Problem = When a line in the material contains the word "Open", copy it.

*** Data to process Section Begins ***

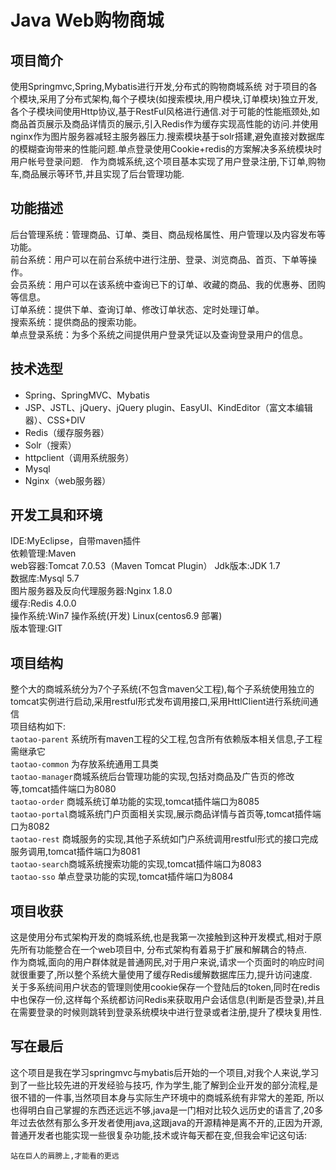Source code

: # Java Web购物商城

## 项目简介
使用Springmvc,Spring,Mybatis进行开发,分布式的购物商城系统 对于项目的各个模块,采用了分布式架构,每个子模块(如搜索模块,用户模块,订单模块)独立开发,各个子模块间使用Http协议,基于RestFul风格进行通信.对于可能的性能瓶颈处,如商品首页展示及商品详情页的展示,引入Redis作为缓存实现高性能的访问.并使用nginx作为图片服务器减轻主服务器压力.搜索模块基于solr搭建,避免直接对数据库的模糊查询带来的性能问题.单点登录使用Cookie+redis的方案解决多系统模块时用户帐号登录问题.      
作为商城系统,这个项目基本实现了用户登录注册,下订单,购物车,商品展示等环节,并且实现了后台管理功能.

## 功能描述
后台管理系统：管理商品、订单、类目、商品规格属性、用户管理以及内容发布等功能。  
前台系统：用户可以在前台系统中进行注册、登录、浏览商品、首页、下单等操作。  
会员系统：用户可以在该系统中查询已下的订单、收藏的商品、我的优惠券、团购等信息。  
订单系统：提供下单、查询订单、修改订单状态、定时处理订单。  
搜索系统：提供商品的搜索功能。  
单点登录系统：为多个系统之间提供用户登录凭证以及查询登录用户的信息。

## 技术选型
- Spring、SpringMVC、Mybatis
- JSP、JSTL、jQuery、jQuery plugin、EasyUI、KindEditor（富文本编辑器）、CSS+DIV
- Redis（缓存服务器）
- Solr（搜索）
- httpclient（调用系统服务）
- Mysql
- Nginx（web服务器）

## 开发工具和环境
IDE:MyEclipse，自带maven插件  
依赖管理:Maven  
web容器:Tomcat 7.0.53（Maven Tomcat Plugin）
Jdk版本:JDK 1.7  
数据库:Mysql 5.7   
图片服务器及反向代理服务器:Nginx 1.8.0  
缓存:Redis 4.0.0  
操作系统:Win7 操作系统(开发) Linux(centos6.9 部署)  
版本管理:GIT

## 项目结构
整个大的商城系统分为7个子系统(不包含maven父工程),每个子系统使用独立的tomcat实例进行启动,采用restful形式发布调用接口,采用HttlClient进行系统间通信   
项目结构如下:  
`taotao-parent` 系统所有maven工程的父工程,包含所有依赖版本相关信息,子工程需继承它   
`taotao-common` 为存放系统通用工具类  
`taotao-manager`商城系统后台管理功能的实现,包括对商品及广告页的修改等,tomcat插件端口为8080  
`taotao-order`  商城系统订单功能的实现,tomcat插件端口为8085  
`taotao-portal`商城系统门户页面相关实现,展示商品详情与首页等,tomcat插件端口为8082  
`taotao-rest` 商城服务的实现,其他子系统如门户系统调用restful形式的接口完成服务调用,tomcat插件端口为8081   
`taotao-search`商城系统搜索功能的实现,tomcat插件端口为8083  
`taotao-sso` 单点登录功能的实现,tomcat插件端口为8084  

## 项目收获  
这是使用分布式架构开发的商城系统,也是我第一次接触到这种开发模式,相对于原先所有功能整合在一个web项目中,
分布式架构有着易于扩展和解耦合的特点.  
作为商城,面向的用户群体就是普通网民,对于用户来说,请求一个页面时的响应时间就很重要了,所以整个系统大量使用了缓存Redis缓解数据库压力,提升访问速度.  
关于多系统间用户状态的管理则使用cookie保存一个登陆后的token,同时在redis中也保存一份,这样每个系统都访问Redis来获取用户会话信息(判断是否登录),并且在需要登录的时候则跳转到登录系统模块中进行登录或者注册,提升了模块复用性.

## 写在最后
这个项目是我在学习springmvc与mybatis后开始的一个项目,对我个人来说,学习到了一些比较先进的开发经验与技巧,
作为学生,能了解到企业开发的部分流程,是很不错的一件事,当然项目本身与实际生产环境中的商城系统有非常大的差距,
所以也得明白自己掌握的东西还远远不够,java是一门相对比较久远历史的语言了,20多年过去依然有那么多开发者使用java,这跟java的开源精神是离不开的,正因为开源,普通开发者也能实现一些很复杂功能,技术或许每天都在变,但我会牢记这句话:
```
站在巨人的肩膀上,才能看的更远
```
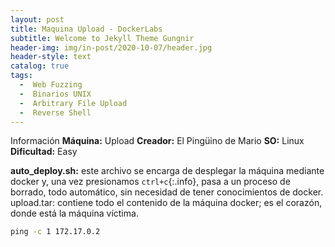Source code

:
 ```yaml
---
layout: post
title: Maquina Upload - DockerLabs
subtitle: Welcome to Jekyll Theme Gungnir
header-img: img/in-post/2020-10-07/header.jpg
header-style: text
catalog: true
tags:
  -  Web Fuzzing
  -  Binarios UNIX
  -  Arbitrary File Upload
  -  Reverse Shell
---
```


Información
**Máquina:** Upload
**Creador:** El Pingüino de Mario
**SO:** Linux
**Dificultad:** Easy

**auto_deploy.sh:** este archivo se encarga de desplegar la máquina mediante docker y,
una vez presionamos `ctrl+c`{:.info}, pasa a un proceso de borrado, todo automático, sin
necesidad de tener conocimientos de docker.
upload.tar: contiene todo el contenido de la máquina docker; es el corazón, donde está
la máquina víctima.

```cmd
ping -c 1 172.17.0.2
```
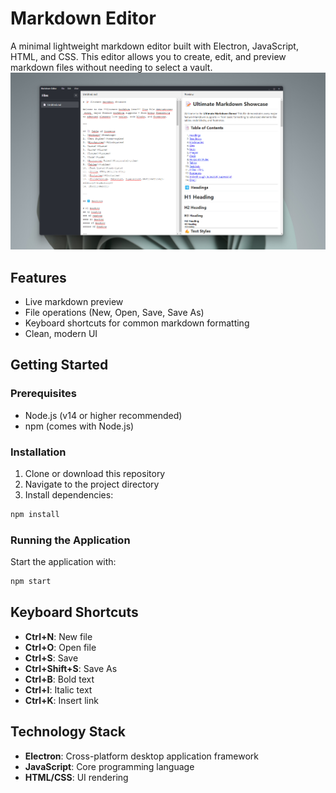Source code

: # Markdown Editor

A minimal lightweight markdown editor built with Electron, JavaScript, HTML, and CSS. This editor allows you to create, edit, and preview markdown files without needing to select a vault.
![Alt text](aa.png)


## Features

- Live markdown preview
- File operations (New, Open, Save, Save As)
- Keyboard shortcuts for common markdown formatting
- Clean, modern UI


## Getting Started

### Prerequisites

- Node.js (v14 or higher recommended)
- npm (comes with Node.js)

### Installation

1. Clone or download this repository
2. Navigate to the project directory
3. Install dependencies:

```bash
npm install
```

### Running the Application

Start the application with:

```bash
npm start
```

## Keyboard Shortcuts

- **Ctrl+N**: New file
- **Ctrl+O**: Open file
- **Ctrl+S**: Save
- **Ctrl+Shift+S**: Save As
- **Ctrl+B**: Bold text
- **Ctrl+I**: Italic text
- **Ctrl+K**: Insert link

## Technology Stack

- **Electron**: Cross-platform desktop application framework
- **JavaScript**: Core programming language
- **HTML/CSS**: UI rendering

*** Data to process Section Ends ***

Response area =
- File operations (New, Open, Save, Save As)
- **Ctrl+O**: Open file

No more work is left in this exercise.